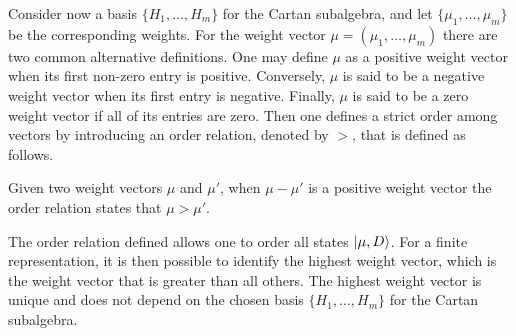 Consider now a basis $\{H_1,\dots,H_m\}$ for the Cartan subalgebra, and let $\{\mu_1,\dots,\mu_m\}$ be the corresponding weights. For the weight vector $\mu = (\mu_1,\dots,\mu_m)$ there are two common alternative definitions. One may define $\mu$ as a positive weight vector when its first non-zero entry is positive. Conversely, $\mu$ is said to be a negative weight vector when its first entry is negative. Finally, $\mu$ is said to be a zero weight vector if all of its entries are zero. Then one defines a strict order among vectors by introducing an order relation, denoted by $>$, that is defined as follows.
\begin{defn}
    Given two weight vectors $\mu$ and $\mu'$, when $\mu - \mu'$ is a positive weight vector the order relation states that $\mu > \mu'$.
\end{defn}
The order relation defined allows one to order all states $\ket{\mu,D}$. For a finite representation, it is then possible to identify the highest weight vector, which is the weight vector that is greater than all others. The highest weight vector is unique and does not depend on the chosen basis $\{H_1,\dots,H_m\}$ for the Cartan subalgebra.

## [What the task requires]
Your answer must be an exact repeat of the records above, with the pictures left out.

## [Your solution]
 Consider now a basis $\{H_1,\dots,H_m\}$ for the Cartan subalgebra, and let $\{\mu_1,\dots,\mu_m\}$ be the corresponding weights. For the weight vector $\mu = (\mu_1,\dots,\mu_m)$ there are two common alternative definitions. One may define $\mu$ as a positive weight vector when its first non-zero entry is positive. Conversely, $\mu$ is said to be a negative weight vector when its first entry is negative. Finally, $\mu$ is said to be a zero weight vector if all of its entries are zero. Then one defines a strict order among vectors by introducing an order relation, denoted by $>$, that is defined as follows.
\begin{defn}
    Given two weight vectors $\mu$ and $\mu'$, when $\mu - \mu'$ is a positive weight vector the order relation states that $\mu > \mu'$.
\end{defn}
The order relation defined allows one to order all states $\ket{\mu,D}$. For a finite representation, it is then possible to identify the highest weight vector, which is the weight vector that is greater than all others. The highest weight vector is unique and does not depend on the chosen basis $\{H_1,\dots,H_m\}$ for the Cartan subalgebra.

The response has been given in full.